Temporary Dad Page 6
Even Ronnie must’ve been shocked by his uncle’s surprisingly cordial behavior, as he’d quieted to a whimper.
“Sure,” Annie said.
Behold…the power of corn.
He handed her his bag, then got another for himself.
After listening to a short lecture on how the treat was prepared, they moved on to a diorama of corn-husk dolls and different corn ceremonies performed by Native Americans.
Pausing in front of the door that led to the World’s Largest Ear of Corn, he said, “After this build-up, I feel there should be a drumroll to mark such a momentous occasion. Here.” He took the camera from her. “Park the stroller in front of the sign and I’ll take your picture.”
Eyebrows raised, Annie did as he’d asked and said, “So tell me, former Corn Scrooge, how is it that in the past fifteen minutes you’ve gone from corn-hater to corn-believer?”

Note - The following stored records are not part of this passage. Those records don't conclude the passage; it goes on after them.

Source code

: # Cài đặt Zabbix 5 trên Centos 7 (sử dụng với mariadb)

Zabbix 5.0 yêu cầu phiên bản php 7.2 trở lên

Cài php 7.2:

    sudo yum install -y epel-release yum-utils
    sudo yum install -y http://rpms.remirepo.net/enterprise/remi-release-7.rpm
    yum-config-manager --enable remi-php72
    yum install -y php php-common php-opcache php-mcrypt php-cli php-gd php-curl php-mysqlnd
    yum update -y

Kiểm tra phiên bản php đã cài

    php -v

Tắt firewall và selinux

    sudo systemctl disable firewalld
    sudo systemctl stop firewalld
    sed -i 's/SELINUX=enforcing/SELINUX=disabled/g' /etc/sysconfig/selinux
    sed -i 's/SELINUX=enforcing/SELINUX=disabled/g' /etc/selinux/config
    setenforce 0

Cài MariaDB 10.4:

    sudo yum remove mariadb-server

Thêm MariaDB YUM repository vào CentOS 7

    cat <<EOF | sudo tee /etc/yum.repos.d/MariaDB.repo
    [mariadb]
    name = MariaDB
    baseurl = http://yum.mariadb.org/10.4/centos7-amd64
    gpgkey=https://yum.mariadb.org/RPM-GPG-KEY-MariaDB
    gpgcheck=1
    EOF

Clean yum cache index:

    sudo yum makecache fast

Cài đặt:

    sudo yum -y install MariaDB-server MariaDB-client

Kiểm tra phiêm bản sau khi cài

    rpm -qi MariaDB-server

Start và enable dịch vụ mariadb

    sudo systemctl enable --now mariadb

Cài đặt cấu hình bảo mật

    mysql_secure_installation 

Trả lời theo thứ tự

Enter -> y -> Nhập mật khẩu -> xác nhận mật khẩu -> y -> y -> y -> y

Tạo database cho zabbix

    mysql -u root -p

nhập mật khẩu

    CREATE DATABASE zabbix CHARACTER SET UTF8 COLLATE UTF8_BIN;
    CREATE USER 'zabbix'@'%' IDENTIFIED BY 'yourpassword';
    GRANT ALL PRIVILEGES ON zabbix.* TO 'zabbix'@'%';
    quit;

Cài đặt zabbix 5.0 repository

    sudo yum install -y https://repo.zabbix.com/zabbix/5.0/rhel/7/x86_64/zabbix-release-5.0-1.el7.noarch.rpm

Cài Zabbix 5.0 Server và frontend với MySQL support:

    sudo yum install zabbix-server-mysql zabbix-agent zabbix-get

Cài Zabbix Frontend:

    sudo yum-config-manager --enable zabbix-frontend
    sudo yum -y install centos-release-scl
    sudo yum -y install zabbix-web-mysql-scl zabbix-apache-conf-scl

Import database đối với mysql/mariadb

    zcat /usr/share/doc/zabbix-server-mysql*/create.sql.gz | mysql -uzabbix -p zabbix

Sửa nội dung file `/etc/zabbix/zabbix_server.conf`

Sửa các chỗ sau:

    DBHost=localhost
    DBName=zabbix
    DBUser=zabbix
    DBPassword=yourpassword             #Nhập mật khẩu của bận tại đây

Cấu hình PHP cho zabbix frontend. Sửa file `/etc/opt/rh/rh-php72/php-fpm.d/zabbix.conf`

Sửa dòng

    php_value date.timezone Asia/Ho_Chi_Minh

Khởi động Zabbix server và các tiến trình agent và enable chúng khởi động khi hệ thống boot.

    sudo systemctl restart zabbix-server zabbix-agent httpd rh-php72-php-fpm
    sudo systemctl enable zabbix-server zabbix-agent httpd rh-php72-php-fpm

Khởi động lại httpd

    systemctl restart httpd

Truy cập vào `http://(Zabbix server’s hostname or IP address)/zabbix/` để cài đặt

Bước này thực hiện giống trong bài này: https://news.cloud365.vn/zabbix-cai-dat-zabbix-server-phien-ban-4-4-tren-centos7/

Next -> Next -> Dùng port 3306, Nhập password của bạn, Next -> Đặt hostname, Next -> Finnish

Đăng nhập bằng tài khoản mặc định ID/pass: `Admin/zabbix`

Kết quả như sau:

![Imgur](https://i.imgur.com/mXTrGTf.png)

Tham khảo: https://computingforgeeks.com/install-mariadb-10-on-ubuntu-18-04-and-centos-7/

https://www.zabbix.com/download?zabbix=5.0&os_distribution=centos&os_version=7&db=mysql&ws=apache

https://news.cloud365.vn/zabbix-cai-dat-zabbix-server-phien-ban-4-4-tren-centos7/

“I never said I hated corn. I just don’t like stopping. We’re supposed to be keeping this show on the road. I have to admit, though, this has been educational.”
“It wasn’t supposed to be educational. Aside from calming Ronnie, this was just for fun. I wanted to loosen you up, and—”
Jed took a deep breath. “Can we please skip this latest attempt to analyze me and just see the corn?”
“As you wish.”
He held open the door, but the stroller forced her in at an odd angle, sending her right under Jed’s outstretched arm—right against his chest, into the danger zone of his all-male scent. Luckily, the sight before her was so awe inspiring, Annie just wanted to get a closer look.
Gripping Jed’s hand in excitement, she said, “Have you ever seen anything like this?”
He shook his head. “Can’t say I have. Annie, I’ve gotta tell you, I’m not sure why someone would build something like this, but I’m impressed.”
Towering in the middle of a glass dome—surrounded by a thirty-foot circle of the greenest, most velvety-soft grass Annie had ever seen—stood what undoubtedly was the world’s largest ear of corn in all its yellow glory. The thing was so tall, that in order to see the very top, Annie had to bend her head back so far it hurt.
Up in the cavernous room’s rafters, barn swallows chirped.
“Damn,” Jed said, hands braced on his hips. “How do you suppose they made this thing?”
It just so happened that the husband of the popcorn lady—he’d proudly informed Jed and Annie of this fact—was more than happy to fill them in on every riveting detail of the three-story plaster corncob’s creation.
At the end of his tale, the man said, “Local legend has it that any couple passing through here must kiss each other under the Corncob Arbor for good luck in the rest of their travels.”
Jed cleared his throat. “We’re not, um, really a couple. We’re just friends.”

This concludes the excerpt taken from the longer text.